▶ Instructions for the task
Go through the listing below and count each line with the word "these" in it; return only the count.

::: Dataset excerpts :::

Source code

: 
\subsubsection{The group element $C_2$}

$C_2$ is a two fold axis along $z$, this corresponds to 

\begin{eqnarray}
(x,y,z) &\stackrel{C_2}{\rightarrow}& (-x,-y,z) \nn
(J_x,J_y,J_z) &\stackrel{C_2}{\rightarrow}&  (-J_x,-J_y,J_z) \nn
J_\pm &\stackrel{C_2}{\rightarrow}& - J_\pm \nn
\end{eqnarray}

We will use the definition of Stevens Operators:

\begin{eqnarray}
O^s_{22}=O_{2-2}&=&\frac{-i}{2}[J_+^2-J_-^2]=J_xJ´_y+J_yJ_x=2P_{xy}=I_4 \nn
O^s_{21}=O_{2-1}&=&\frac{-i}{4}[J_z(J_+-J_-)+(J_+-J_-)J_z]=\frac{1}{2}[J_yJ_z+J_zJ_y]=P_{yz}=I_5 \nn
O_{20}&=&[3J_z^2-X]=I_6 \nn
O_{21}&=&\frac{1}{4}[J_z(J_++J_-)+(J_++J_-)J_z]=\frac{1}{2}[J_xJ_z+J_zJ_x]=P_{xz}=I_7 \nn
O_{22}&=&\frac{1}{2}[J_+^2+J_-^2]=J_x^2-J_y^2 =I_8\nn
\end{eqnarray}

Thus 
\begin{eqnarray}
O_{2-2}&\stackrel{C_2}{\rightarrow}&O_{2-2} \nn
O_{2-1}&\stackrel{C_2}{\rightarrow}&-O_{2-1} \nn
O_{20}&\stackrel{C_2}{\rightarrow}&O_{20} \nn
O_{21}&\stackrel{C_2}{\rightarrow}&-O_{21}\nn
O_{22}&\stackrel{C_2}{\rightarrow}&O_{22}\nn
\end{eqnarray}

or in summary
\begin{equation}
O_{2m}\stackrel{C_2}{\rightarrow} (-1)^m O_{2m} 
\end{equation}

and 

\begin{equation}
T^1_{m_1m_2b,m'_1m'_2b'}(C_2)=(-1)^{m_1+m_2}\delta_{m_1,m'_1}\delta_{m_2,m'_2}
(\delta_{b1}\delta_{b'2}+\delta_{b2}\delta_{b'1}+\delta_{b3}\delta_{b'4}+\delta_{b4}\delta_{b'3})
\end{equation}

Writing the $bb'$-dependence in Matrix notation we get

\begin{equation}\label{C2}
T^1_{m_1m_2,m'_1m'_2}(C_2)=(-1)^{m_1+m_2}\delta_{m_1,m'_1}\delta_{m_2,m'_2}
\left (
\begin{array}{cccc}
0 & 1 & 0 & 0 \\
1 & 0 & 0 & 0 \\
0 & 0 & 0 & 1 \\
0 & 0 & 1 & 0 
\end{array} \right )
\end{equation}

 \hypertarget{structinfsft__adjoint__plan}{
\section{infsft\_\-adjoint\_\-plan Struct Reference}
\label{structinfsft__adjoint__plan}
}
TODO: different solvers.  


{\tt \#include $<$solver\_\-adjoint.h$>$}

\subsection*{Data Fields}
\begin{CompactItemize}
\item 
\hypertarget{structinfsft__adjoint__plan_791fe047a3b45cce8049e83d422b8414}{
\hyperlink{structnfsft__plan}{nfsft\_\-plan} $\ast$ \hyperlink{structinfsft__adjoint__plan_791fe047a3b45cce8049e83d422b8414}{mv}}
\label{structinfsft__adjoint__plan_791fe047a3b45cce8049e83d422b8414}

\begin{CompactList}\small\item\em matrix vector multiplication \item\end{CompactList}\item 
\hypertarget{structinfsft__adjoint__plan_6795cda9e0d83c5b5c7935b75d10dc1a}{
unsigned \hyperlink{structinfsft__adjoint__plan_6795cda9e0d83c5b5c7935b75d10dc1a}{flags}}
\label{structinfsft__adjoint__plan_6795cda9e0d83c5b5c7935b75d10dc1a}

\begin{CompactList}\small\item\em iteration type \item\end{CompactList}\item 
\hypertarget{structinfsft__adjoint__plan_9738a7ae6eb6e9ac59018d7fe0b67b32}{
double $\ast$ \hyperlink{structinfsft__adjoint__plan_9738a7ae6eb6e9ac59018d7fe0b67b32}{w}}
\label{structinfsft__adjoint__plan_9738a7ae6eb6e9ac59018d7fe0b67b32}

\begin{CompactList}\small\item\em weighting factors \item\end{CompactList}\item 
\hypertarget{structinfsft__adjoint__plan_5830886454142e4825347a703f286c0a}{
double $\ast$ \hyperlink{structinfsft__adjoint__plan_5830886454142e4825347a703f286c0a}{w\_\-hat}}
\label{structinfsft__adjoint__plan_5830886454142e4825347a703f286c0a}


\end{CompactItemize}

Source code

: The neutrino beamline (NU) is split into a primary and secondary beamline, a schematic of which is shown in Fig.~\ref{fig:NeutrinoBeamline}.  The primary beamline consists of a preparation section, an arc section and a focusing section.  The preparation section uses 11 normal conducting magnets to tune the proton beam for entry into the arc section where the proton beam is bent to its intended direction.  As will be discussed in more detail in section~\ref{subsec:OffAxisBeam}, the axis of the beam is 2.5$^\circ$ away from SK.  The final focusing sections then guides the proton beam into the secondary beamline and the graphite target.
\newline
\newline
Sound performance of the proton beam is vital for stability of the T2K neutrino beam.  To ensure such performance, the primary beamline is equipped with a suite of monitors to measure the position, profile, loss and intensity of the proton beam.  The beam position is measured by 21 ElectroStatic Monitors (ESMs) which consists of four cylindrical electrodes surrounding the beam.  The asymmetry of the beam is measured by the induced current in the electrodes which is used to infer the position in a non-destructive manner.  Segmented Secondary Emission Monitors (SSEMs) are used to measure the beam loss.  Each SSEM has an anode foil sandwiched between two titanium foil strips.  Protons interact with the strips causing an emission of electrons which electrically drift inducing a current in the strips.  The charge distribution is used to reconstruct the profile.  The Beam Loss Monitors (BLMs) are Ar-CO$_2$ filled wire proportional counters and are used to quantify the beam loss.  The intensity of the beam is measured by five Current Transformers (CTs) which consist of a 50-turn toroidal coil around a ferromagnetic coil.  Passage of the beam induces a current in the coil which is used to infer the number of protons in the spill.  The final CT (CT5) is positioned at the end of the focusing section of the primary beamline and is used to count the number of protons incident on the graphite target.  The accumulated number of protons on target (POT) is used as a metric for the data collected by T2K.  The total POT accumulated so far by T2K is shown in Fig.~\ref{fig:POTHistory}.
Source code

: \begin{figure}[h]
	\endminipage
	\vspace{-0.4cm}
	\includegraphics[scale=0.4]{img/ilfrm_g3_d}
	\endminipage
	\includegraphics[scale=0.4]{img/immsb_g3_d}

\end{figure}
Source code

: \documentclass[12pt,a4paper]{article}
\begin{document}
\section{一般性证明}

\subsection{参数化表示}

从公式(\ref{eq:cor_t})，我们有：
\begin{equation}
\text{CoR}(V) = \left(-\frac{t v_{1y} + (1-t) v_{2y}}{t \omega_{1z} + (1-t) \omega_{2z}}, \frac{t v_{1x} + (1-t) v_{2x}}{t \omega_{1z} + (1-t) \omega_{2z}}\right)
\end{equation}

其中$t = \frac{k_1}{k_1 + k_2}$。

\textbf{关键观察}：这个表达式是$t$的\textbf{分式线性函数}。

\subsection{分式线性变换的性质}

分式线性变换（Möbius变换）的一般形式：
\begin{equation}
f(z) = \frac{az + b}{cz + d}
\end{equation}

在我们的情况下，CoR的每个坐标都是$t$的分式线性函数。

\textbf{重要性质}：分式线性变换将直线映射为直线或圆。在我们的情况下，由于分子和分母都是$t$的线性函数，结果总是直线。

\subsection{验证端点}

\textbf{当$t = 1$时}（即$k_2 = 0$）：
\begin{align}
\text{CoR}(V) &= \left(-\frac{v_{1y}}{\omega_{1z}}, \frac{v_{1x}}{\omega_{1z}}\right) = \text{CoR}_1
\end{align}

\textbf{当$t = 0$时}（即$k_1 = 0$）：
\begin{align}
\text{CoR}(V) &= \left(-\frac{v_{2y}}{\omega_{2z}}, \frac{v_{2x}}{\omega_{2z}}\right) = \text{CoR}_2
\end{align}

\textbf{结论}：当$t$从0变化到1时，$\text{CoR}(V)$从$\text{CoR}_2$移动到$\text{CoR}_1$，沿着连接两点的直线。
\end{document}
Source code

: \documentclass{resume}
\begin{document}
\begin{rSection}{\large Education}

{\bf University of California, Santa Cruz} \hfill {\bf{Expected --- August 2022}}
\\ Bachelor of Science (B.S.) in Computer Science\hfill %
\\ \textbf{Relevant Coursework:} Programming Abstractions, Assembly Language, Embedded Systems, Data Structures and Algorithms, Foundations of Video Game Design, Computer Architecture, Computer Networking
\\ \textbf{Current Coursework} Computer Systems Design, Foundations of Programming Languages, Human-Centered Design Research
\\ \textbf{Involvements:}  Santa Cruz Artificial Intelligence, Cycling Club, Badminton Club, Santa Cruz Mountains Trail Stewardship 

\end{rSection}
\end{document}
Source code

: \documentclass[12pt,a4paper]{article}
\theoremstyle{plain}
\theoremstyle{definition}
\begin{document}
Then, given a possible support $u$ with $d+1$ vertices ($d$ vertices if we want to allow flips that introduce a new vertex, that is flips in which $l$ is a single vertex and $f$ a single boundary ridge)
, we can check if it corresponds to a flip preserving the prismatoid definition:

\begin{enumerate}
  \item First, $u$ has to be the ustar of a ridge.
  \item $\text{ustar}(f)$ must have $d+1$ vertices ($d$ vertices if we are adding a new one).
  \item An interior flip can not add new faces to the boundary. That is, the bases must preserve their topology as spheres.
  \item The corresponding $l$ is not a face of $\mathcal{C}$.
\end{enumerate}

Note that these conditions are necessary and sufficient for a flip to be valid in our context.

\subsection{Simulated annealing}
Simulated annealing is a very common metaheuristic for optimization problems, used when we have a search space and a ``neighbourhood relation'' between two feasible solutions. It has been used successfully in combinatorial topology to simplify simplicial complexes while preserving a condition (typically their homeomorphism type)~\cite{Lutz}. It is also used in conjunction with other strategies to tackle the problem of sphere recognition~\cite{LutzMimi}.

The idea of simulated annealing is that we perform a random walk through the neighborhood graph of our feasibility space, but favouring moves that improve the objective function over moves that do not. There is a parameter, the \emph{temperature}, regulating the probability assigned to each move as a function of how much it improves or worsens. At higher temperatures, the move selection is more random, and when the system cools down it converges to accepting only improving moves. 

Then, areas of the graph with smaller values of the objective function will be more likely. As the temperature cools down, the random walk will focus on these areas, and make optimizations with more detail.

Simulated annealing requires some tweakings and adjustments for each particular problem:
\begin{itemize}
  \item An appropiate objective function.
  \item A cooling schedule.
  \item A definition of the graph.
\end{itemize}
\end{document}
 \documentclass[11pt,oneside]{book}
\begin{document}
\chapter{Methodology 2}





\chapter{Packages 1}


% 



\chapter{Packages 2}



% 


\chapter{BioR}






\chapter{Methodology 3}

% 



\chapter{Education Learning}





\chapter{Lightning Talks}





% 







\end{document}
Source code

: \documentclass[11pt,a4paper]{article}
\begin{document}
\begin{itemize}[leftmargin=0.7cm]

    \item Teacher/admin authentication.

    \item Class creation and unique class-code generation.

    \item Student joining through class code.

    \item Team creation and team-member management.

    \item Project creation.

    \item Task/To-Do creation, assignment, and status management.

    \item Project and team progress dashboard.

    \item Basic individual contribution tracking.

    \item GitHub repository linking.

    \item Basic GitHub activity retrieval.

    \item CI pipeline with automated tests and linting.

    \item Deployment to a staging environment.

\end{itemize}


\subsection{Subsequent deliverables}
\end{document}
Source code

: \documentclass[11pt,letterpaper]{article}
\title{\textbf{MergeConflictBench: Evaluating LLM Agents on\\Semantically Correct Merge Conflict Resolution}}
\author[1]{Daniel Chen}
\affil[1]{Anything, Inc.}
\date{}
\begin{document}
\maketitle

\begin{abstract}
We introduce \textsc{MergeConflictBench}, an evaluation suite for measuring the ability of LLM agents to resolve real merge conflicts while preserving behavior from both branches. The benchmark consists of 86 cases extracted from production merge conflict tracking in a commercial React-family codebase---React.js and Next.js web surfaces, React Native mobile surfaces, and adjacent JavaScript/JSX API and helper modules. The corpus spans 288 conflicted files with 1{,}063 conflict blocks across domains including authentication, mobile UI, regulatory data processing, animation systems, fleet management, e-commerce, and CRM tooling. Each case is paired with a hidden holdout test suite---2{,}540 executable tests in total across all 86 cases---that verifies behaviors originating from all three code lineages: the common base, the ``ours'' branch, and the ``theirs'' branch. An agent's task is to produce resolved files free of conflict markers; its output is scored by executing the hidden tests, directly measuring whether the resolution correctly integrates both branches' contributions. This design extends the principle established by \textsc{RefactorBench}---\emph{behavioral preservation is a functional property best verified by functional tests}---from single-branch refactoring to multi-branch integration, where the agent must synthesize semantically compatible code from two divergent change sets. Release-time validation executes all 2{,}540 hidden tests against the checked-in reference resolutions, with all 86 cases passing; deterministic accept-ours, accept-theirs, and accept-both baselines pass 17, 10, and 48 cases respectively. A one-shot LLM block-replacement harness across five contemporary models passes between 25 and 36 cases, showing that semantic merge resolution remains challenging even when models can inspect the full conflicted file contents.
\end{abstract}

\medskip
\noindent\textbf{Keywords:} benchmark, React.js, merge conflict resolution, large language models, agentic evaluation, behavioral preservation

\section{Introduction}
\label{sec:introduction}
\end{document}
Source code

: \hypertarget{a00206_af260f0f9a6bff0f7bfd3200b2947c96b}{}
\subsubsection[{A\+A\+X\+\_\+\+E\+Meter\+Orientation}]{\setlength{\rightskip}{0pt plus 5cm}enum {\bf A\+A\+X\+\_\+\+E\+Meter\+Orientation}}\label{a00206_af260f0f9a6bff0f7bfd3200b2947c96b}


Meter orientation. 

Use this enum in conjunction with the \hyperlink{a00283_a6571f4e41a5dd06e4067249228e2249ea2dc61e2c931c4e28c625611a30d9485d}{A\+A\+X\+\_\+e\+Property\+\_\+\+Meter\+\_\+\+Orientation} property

:::

▶ Task answer
2